The largely rural district comprises the border regions of west Texas, running roughly 800 miles from San Antonio to El Paso. All but a handful of counties in it voted heavily for Trump in the 2024 election.
Herrera has claimed that Gonzales’ “lies” about his alleged affair with his married staffer, who had a child, will let Democrats easily “flip a reliable Republican seat blue” if the three-term congressman prevails in the primary.
Republicans currently hold 218 seats to Democrats’ 214 in the House because of vacancies involving resignations and deaths, putting their majority in peril for the 2026 midterm elections.
“What you’ve seen is not all the facts,” Gonzales told CNN reporter Manu Raju on Capitol Hill last Tuesday while evading questions about text messages that show tragic former staffer Regina Santos-Aviles admitted to an “affair” and how Gonzales pressed her for “sexy” images.
More than half a dozen of Gonzales’ House Republican colleagues have called on him to drop out of the race or resign from office over allegations he had an affair with Santos-Aviles, his regional director, in May 2024 — 16 months before she self-immolated in the backyard of her Uvalde home.
The 35-year-old mother of one told first responders before she died Sept. 14 that “she discovered her husband was cheating on her with her best friend, and as a result, she poured gasoline on herself and set herself on fire.”

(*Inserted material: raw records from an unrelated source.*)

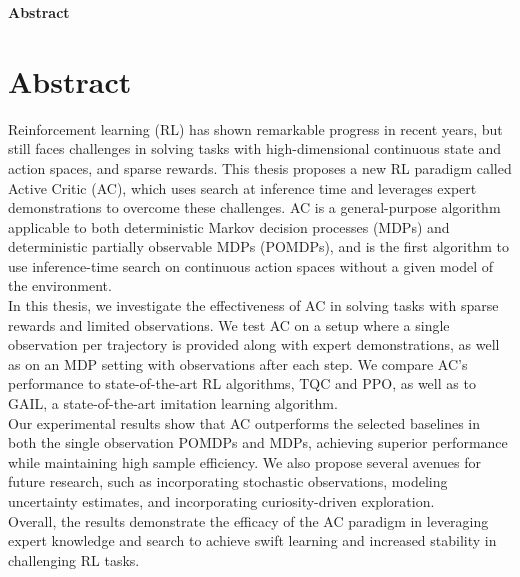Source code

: \clearemptydoublepage
{}
{}

\vspace*{2cm}
\begin{center}
{\Large \textbf{Abstract}}
\end{center}
\vspace{1cm}

\chapter*{Abstract}
\label{chapter:Abstract}

Reinforcement learning (RL) has shown remarkable progress in recent years, but still faces challenges in solving tasks with high-dimensional 
continuous state and action spaces, and sparse rewards. This thesis proposes a new RL paradigm called Active Critic (AC), which uses search at 
inference time and leverages expert demonstrations to overcome these challenges. AC is a general-purpose algorithm applicable to both deterministic 
Markov decision processes (MDPs) and deterministic partially observable MDPs (POMDPs), and is the first algorithm to use inference-time search on continuous 
action spaces without a given model of the environment.\\

In this thesis, we investigate the effectiveness of AC in solving tasks with sparse rewards and limited observations. We test AC on 
a setup where a single observation per trajectory is provided along with expert demonstrations, as well as on an MDP setting with observations 
after each step. We compare AC's performance to state-of-the-art RL algorithms, TQC and PPO, as well as to GAIL, a state-of-the-art imitation 
learning algorithm. \\

Our experimental results show that AC outperforms the selected baselines in both the single observation POMDPs and MDPs, achieving superior 
performance while maintaining high sample efficiency. We also propose several avenues for future research, such as incorporating stochastic 
observations, modeling uncertainty estimates, and incorporating curiosity-driven exploration.\\

Overall, the results demonstrate the efficacy of the AC paradigm in leveraging expert knowledge and search to achieve swift learning and 
increased stability in challenging RL tasks.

Her widower, Adrian Aviles, and a former colleague of Santos-Aviles denied the claim when contacted by The Post. Other police records and an autopsy note that Santos-Aviles had been drinking at the time of the tragedy and taking “antidepressants.”

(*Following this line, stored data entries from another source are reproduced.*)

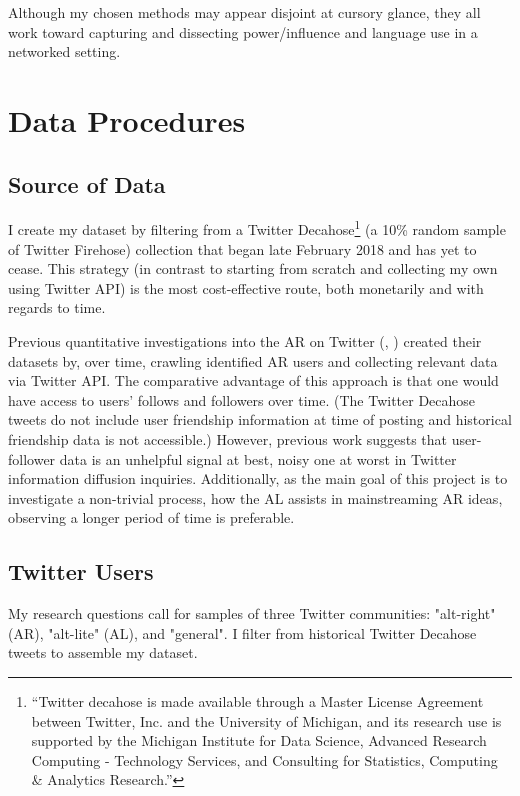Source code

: \documentclass[acmlarge, screen, authorversion]{acmart}
\begin{document}
Although my chosen methods may appear disjoint at cursory glance, they all work toward capturing and dissecting power/influence and language use in a networked setting.  


\section{Data Procedures}

    \subsection{Source of Data}
    
    I create my dataset by filtering from a Twitter Decahose\footnote{“Twitter decahose is made available through a Master License Agreement between Twitter, Inc. and the University of Michigan, and its research use is supported by the Michigan Institute for Data Science, Advanced Research Computing - Technology Services, and Consulting for Statistics, Computing \& Analytics Research.”} (a 10\% random sample of Twitter Firehose) collection that began late February 2018 and has yet to cease. This strategy (in contrast to starting from scratch and collecting my own using Twitter API) is the most cost-effective route, both monetarily and with regards to time.

    Previous quantitative investigations into the AR on Twitter (\cite{bergerAltrightTwitterCensus2018}, \cite{alizadehPsychologyMoralityPolitical2019}) created their datasets by, over time, crawling identified AR users and collecting relevant data via Twitter API. The comparative advantage of this approach is that one would have access to users' follows and followers over time. (The Twitter Decahose tweets do not include user friendship information at time of posting and historical friendship data is not accessible.) However, previous work \cite{chaMeasuringUserInfluence2010, versteegInformationtheoreticMeasuresInfluence2013} suggests that user-follower data is an unhelpful signal at best, noisy one at worst in Twitter information diffusion inquiries. Additionally, as the main goal of this project is to investigate a non-trivial process, how the AL assists in mainstreaming AR ideas, observing a longer period of time is preferable. 

\subsection{Twitter Users}

My research questions call for samples of three Twitter communities: "alt-right" (AR), "alt-lite" (AL), and "general". I filter from historical Twitter Decahose tweets to assemble my dataset.
\end{document}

House Speaker Mike Johnson (R-La.) has called the accusations against Gonzales “very serious” and urged him privately last week “to address” the issue “directly and head on with his constituents.”
The Office of Congressional Conduct began probing the purported affair in November but won’t be able to refer findings to the House Ethics Committee for potential punishments until after the primary election.
A rep for Gonzales did not respond to a Post request for comment.